- TASK TO COMPLETE:
Transcribe every entry exactly; the images stay out.

- ENTRIES PROVIDED:
+---+

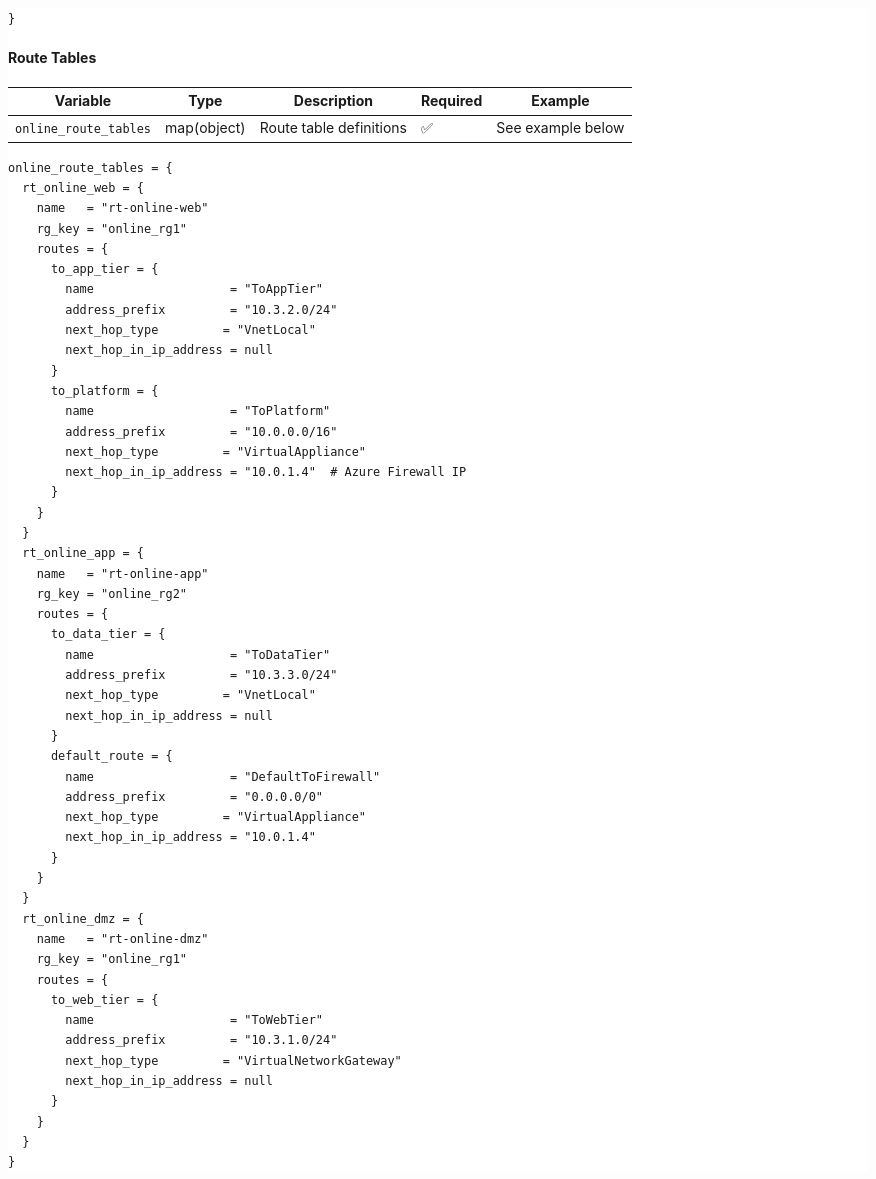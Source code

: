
 ```hcl
}
```

#### Route Tables

| Variable | Type | Description | Required | Example |
|----------|------|-------------|----------|---------|
| `online_route_tables` | map(object) | Route table definitions | ✅ | See example below |

```hcl
online_route_tables = {
  rt_online_web = {
    name   = "rt-online-web"
    rg_key = "online_rg1"
    routes = {
      to_app_tier = {
        name                   = "ToAppTier"
        address_prefix         = "10.3.2.0/24"
        next_hop_type         = "VnetLocal"
        next_hop_in_ip_address = null
      }
      to_platform = {
        name                   = "ToPlatform"
        address_prefix         = "10.0.0.0/16"
        next_hop_type         = "VirtualAppliance"
        next_hop_in_ip_address = "10.0.1.4"  # Azure Firewall IP
      }
    }
  }
  rt_online_app = {
    name   = "rt-online-app"
    rg_key = "online_rg2"
    routes = {
      to_data_tier = {
        name                   = "ToDataTier"
        address_prefix         = "10.3.3.0/24"
        next_hop_type         = "VnetLocal"
        next_hop_in_ip_address = null
      }
      default_route = {
        name                   = "DefaultToFirewall"
        address_prefix         = "0.0.0.0/0"
        next_hop_type         = "VirtualAppliance"
        next_hop_in_ip_address = "10.0.1.4"
      }
    }
  }
  rt_online_dmz = {
    name   = "rt-online-dmz"
    rg_key = "online_rg1"
    routes = {
      to_web_tier = {
        name                   = "ToWebTier"
        address_prefix         = "10.3.1.0/24"
        next_hop_type         = "VirtualNetworkGateway"
        next_hop_in_ip_address = null
      }
    }
  }
}
```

+---+

- RESULT OF THE EXERCISE:
Source code

:
 ```hcl
}
```

#### Route Tables

| Variable | Type | Description | Required | Example |
|----------|------|-------------|----------|---------|
| `online_route_tables` | map(object) | Route table definitions | ✅ | See example below |

```hcl
online_route_tables = {
  rt_online_web = {
    name   = "rt-online-web"
    rg_key = "online_rg1"
    routes = {
      to_app_tier = {
        name                   = "ToAppTier"
        address_prefix         = "10.3.2.0/24"
        next_hop_type         = "VnetLocal"
        next_hop_in_ip_address = null
      }
      to_platform = {
        name                   = "ToPlatform"
        address_prefix         = "10.0.0.0/16"
        next_hop_type         = "VirtualAppliance"
        next_hop_in_ip_address = "10.0.1.4"  # Azure Firewall IP
      }
    }
  }
  rt_online_app = {
    name   = "rt-online-app"
    rg_key = "online_rg2"
    routes = {
      to_data_tier = {
        name                   = "ToDataTier"
        address_prefix         = "10.3.3.0/24"
        next_hop_type         = "VnetLocal"
        next_hop_in_ip_address = null
      }
      default_route = {
        name                   = "DefaultToFirewall"
        address_prefix         = "0.0.0.0/0"
        next_hop_type         = "VirtualAppliance"
        next_hop_in_ip_address = "10.0.1.4"
      }
    }
  }
  rt_online_dmz = {
    name   = "rt-online-dmz"
    rg_key = "online_rg1"
    routes = {
      to_web_tier = {
        name                   = "ToWebTier"
        address_prefix         = "10.3.1.0/24"
        next_hop_type         = "VirtualNetworkGateway"
        next_hop_in_ip_address = null
      }
    }
  }
}
```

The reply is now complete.